Once people have been set thinking about these things they will never stop as they are. The mischief at present is that we take the most preposterous arrangements for granted because we are used to them. It will not be necessary to stir the venerable quiet, the tradition, and ripe usages of Oxford and Cambridge very greatly. Somewhere the fine traditions of classical scholarship and stylistic mathematics should be preserved, and these seem to be their appointed refuges. But there is now a constellation of other and more conveniently situated provincial Universities which are still miserably cramped and poor. For all that, several are doing quite first-class University work. And there exists now in London, in spite of neglect and misdirection, a great group of literary, artistic, scientific, and legal institutions which cry aloud to be grouped and correlated upon broad and congenial lines as the effective intellectual nucleus of the British Empire, and even perhaps of the English-speaking world. It is to the loosely co-ordinated institutions within and without the present so-called University of London that I hope Mr. Trevelyan will chiefly direct his attention as the apex of the pyramid I hope to see arising, based on the existing preparatory school, on the re-fashioned "Public School," relieved of its too mature seniors, and on the revised and strengthened free Junior and Second schools which should take the place of our existing elementary schools.
1.3.1924
For several weeks just recently I was cut off from Britain and America and most of the things that interest me in the world by a postal strike in Portugal. It was an original sort of strike. The little dears went to their offices and so forth, and just did nothing until the Government kept a promise to raise salaries. Telegrams and letters coagulated in masses that are still incompletely dissolved. Some of the more humorous of the strikers mixed up the letters, and delivered considerable numbers at the wrong addresses, where many perished miserably. Meanwhile I read the Lisbon Diario de Noticias, which has about as much foreign news as the West Sussex Gazette, and meditated on Portugal. To which country I had come, by the by, because it was within three days' post of England and a most convenient cable centre.
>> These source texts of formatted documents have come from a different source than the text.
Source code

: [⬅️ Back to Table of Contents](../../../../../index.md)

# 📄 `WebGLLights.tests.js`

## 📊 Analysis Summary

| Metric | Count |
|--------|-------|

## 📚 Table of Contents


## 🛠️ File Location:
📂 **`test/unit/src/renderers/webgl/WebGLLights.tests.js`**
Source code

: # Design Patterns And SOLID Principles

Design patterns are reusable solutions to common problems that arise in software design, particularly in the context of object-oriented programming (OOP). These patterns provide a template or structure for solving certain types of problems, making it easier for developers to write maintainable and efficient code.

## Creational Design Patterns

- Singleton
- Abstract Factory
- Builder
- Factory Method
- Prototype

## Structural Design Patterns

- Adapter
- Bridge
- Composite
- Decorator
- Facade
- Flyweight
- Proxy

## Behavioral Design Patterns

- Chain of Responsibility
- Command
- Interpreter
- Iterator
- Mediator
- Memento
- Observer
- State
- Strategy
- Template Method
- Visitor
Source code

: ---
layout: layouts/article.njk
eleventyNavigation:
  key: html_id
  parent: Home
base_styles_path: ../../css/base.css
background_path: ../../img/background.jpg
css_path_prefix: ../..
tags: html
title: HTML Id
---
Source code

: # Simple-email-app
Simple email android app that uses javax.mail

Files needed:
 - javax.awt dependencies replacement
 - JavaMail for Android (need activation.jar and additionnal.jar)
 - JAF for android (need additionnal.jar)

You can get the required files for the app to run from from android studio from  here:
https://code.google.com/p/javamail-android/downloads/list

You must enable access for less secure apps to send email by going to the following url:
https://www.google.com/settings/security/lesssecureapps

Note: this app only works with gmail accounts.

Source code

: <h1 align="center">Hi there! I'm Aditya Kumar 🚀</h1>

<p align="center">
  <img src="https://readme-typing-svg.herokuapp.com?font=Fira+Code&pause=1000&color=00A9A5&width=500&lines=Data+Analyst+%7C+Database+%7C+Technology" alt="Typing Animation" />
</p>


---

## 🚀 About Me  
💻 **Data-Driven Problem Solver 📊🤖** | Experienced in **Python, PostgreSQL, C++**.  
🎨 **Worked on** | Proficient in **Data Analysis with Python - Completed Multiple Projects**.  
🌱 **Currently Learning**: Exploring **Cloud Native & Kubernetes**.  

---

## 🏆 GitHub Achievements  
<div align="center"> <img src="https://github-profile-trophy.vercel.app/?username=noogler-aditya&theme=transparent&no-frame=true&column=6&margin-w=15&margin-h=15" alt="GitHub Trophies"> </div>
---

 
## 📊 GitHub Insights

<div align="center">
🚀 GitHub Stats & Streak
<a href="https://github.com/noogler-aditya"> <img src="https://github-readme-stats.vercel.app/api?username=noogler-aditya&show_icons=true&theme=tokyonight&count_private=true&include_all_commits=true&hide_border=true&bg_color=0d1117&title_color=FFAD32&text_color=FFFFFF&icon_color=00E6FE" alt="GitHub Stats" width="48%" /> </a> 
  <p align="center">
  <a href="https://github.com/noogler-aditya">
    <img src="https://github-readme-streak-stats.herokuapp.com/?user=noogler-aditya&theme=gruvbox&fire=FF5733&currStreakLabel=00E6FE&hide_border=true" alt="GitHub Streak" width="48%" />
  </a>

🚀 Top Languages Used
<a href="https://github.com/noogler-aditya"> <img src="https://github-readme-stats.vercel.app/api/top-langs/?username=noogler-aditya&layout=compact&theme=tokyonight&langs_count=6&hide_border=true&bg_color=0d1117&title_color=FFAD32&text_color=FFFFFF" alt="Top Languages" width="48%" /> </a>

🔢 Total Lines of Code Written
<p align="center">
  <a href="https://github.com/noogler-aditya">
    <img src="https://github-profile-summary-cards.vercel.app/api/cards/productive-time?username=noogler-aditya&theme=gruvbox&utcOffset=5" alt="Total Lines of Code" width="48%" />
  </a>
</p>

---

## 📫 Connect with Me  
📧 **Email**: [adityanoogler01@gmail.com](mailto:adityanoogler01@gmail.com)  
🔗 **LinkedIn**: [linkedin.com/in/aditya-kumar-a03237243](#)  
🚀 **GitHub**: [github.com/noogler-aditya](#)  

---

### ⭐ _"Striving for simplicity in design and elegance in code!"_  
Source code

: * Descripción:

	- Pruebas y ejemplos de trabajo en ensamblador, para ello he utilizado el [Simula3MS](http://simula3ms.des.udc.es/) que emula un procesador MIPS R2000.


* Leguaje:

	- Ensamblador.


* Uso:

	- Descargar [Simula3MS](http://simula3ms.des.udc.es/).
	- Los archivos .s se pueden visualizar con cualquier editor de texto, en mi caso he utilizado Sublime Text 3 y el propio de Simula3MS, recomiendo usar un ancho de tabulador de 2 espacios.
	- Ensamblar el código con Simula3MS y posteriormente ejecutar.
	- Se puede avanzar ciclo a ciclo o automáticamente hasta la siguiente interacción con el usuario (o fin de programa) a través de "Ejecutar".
Portugal has a climate that is always interesting and generally delightful. It has its wild phases of sea-wind and passionate rain, and then the only thing to do here at Estoril—except work—is to go to the western headlands and see the green Atlantic waves hit the cliffs and explode into vast mountains of sunlit foam. And to get caught and drenched by a rainstorm, and so home. Or the north wind blows, and usually it is the north wind that blows, and then the air is as keen and sweet as Alpine air and the sky is blazing blue. The flowers are astonishing. There is purple iris in all the water courses; the banks are alive with periwinkle and tall spikes of antirrhinum; in the woods are endless scillas and rock roses. The other day I walked over a shrubby moorland and there I came upon a great multitude of upstanding clumps of a sort of white heather, rather big and round with the tips and shadows just tinged with pink, and everywhere among these clumps there crept a gentian-blue flower—lithospermum I think it is. And not a soul was there to appreciate this lavish loveliness except myself and another chance wanderer from the beaten track.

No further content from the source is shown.